• Dataset excerpts:
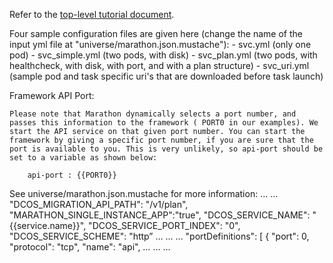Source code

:Refer to the [top-level tutorial document](../../docs/tutorial.md).

Four sample configuration files are given here (change the name of the input yml file at "universe/marathon.json.mustache"):
       - svc.yml  (only one pod)
       - svc_simple.yml (two pods, with disk)
       - svc_plan.yml (two pods, with healthcheck, with disk, with port, and with a plan structure)
       - svc_uri.yml (sample pod and task specific uri's that are downloaded before task launch) 

Framework API Port:

	Please note that Marathon dynamically selects a port number, and passes this information to the framework ( PORT0 in our examples). We start the API service on that given port number. You can start the framework by giving a specific port number, if you are sure that the port is available to you. This is very unlikely, so api-port should be set to a variable as shown below:  
   
		api-port : {{PORT0}}

See universe/marathon.json.mustache for more information:
…
…
 "DCOS_MIGRATION_API_PATH": "/v1/plan",
    "MARATHON_SINGLE_INSTANCE_APP":"true",
    "DCOS_SERVICE_NAME": "{{service.name}}",
    "DCOS_SERVICE_PORT_INDEX": "0",
    "DCOS_SERVICE_SCHEME": "http”
…
…
…
  "portDefinitions": [
    {
      "port": 0,
      "protocol": "tcp",
      "name": "api",
…
…
…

• Brief:
Search the entries for the word "with" and show every line that has it.

• Written answer:
       - svc_simple.yml (two pods, with disk)
       - svc_plan.yml (two pods, with healthcheck, with disk, with port, and with a plan structure)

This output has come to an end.